● Exercise input

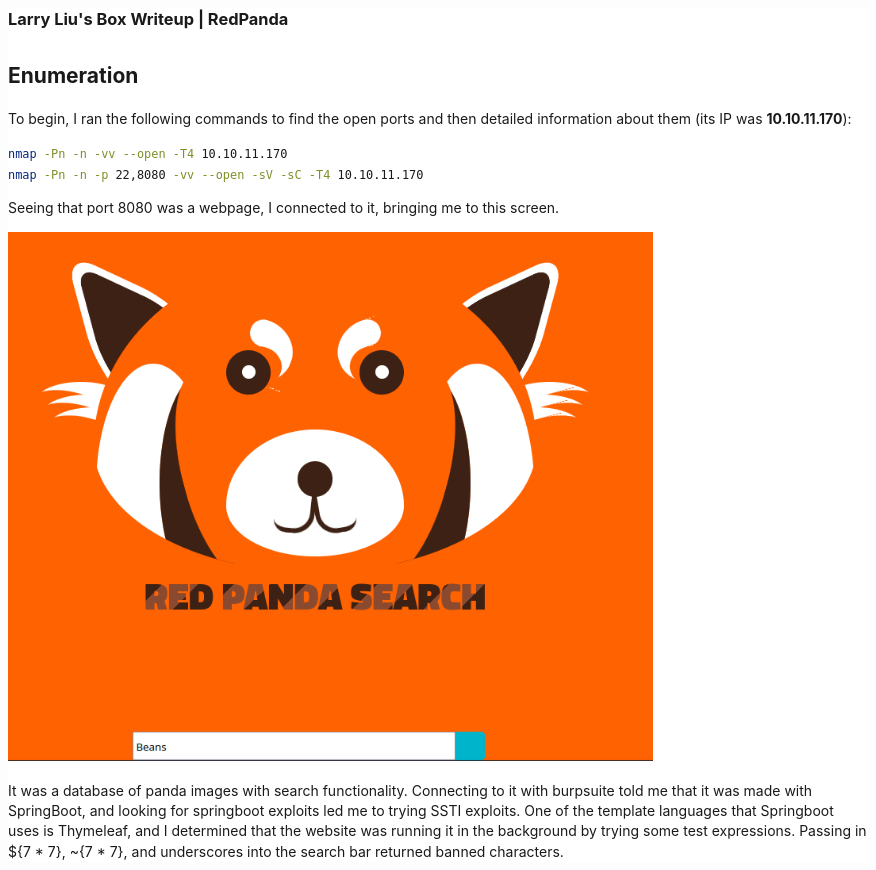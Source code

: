 ### Larry Liu's Box Writeup | RedPanda

## Enumeration

To begin, I ran the following commands to find the open ports and then detailed information about them (its IP was **10.10.11.170**):

```bash
nmap -Pn -n -vv --open -T4 10.10.11.170
nmap -Pn -n -p 22,8080 -vv --open -sV -sC -T4 10.10.11.170
```
Seeing that port 8080 was a webpage, I connected to it, bringing me to this screen.

<img src="Images/Image1.png" alt="Image1" width="75%"/>

It was a database of panda images with search functionality. Connecting to it with burpsuite told me that it was made with SpringBoot, and looking for springboot exploits led me to trying SSTI exploits. One of the template languages that Springboot uses is Thymeleaf, and I determined that the website was running it in the background by trying some test expressions. Passing in ${7 * 7}, ~{7 * 7}, and underscores into the search bar returned banned characters.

● Problem
Print the listing word for word, but omit the pictures.

● Answer to the problem
Source code

: ### Larry Liu's Box Writeup | RedPanda

## Enumeration

To begin, I ran the following commands to find the open ports and then detailed information about them (its IP was **10.10.11.170**):

```bash
nmap -Pn -n -vv --open -T4 10.10.11.170
nmap -Pn -n -p 22,8080 -vv --open -sV -sC -T4 10.10.11.170
```
Seeing that port 8080 was a webpage, I connected to it, bringing me to this screen.

<img src="Images/Image1.png" alt="Image1" width="75%"/>

It was a database of panda images with search functionality. Connecting to it with burpsuite told me that it was made with SpringBoot, and looking for springboot exploits led me to trying SSTI exploits. One of the template languages that Springboot uses is Thymeleaf, and I determined that the website was running it in the background by trying some test expressions. Passing in ${7 * 7}, ~{7 * 7}, and underscores into the search bar returned banned characters.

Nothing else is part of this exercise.